You should note that Philippians 3 is rather confusing, linguistically speaking. Uncommon words appear, metaphors shift, referents are ambiguous, and direct objects go missing. What is it that Paul presses on to take hold of inasmuch as Christ has taken hold of him? What is the prize? Why shift from accounting analogies to racing analogies? What does he mean by forgetting the past and straining or stretching ahead?

Paul begins by declaring everything in his life as "loss" and "garbage" compared to "the surpassing worth of knowing Christ Jesus my Lord." Knowing Christ, parallel to the Old Testament ideal of "knowing God," implied an intimate friendship of love with God. As Saul the righteous Pharisee, Paul had thought such intimacy with God was secured through good deeds and religious zeal. Yet upon being confronted by Christ on that Damascus Road, he realized to his horror not only that his zealous good deeds were unnecessary, but that they actually paved a downhill road to perdition. Karl Barth insisted that intimacy with God does not result from our successful efforts at righteousness, but precisely from the collapse of such efforts as well as from recognizing the absolute necessity of that collapse.
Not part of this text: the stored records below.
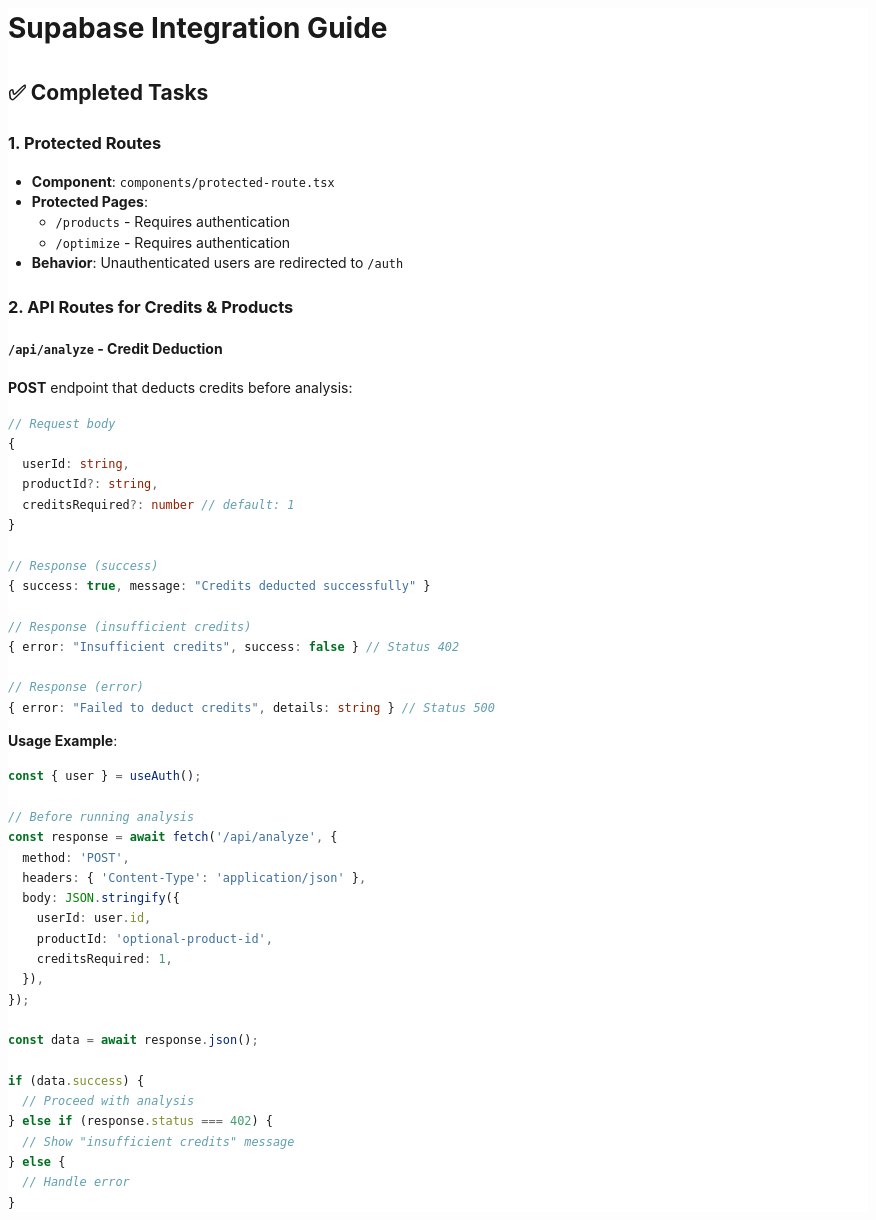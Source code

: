 # Supabase Integration Guide

## ✅ Completed Tasks

### 1. Protected Routes
- **Component**: `components/protected-route.tsx`
- **Protected Pages**: 
  - `/products` - Requires authentication
  - `/optimize` - Requires authentication
- **Behavior**: Unauthenticated users are redirected to `/auth`

### 2. API Routes for Credits & Products

#### `/api/analyze` - Credit Deduction
**POST** endpoint that deducts credits before analysis:
```typescript
// Request body
{
  userId: string,
  productId?: string,
  creditsRequired?: number // default: 1
}

// Response (success)
{ success: true, message: "Credits deducted successfully" }

// Response (insufficient credits)
{ error: "Insufficient credits", success: false } // Status 402

// Response (error)
{ error: "Failed to deduct credits", details: string } // Status 500
```

**Usage Example**:
```typescript
const { user } = useAuth();

// Before running analysis
const response = await fetch('/api/analyze', {
  method: 'POST',
  headers: { 'Content-Type': 'application/json' },
  body: JSON.stringify({
    userId: user.id,
    productId: 'optional-product-id',
    creditsRequired: 1,
  }),
});

const data = await response.json();

if (data.success) {
  // Proceed with analysis
} else if (response.status === 402) {
  // Show "insufficient credits" message
} else {
  // Handle error
}
```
It is only once our futile efforts fail that we as lost creatures can be finally found, as Paul writes he was in verse 9. Faith is an unconditional surrender to the unconditional love of Christ; faith emerges out of our failures, out of those desperate moments when "God, if you are there . . ." gets spoken by even the most doubting skeptic. Knowing Christ, verse 10, inextricably links us to redemptive suffering and death because it is only through suffering and death that resurrection comes. And it is only through resurrection that we finally become the people we already are in Christ.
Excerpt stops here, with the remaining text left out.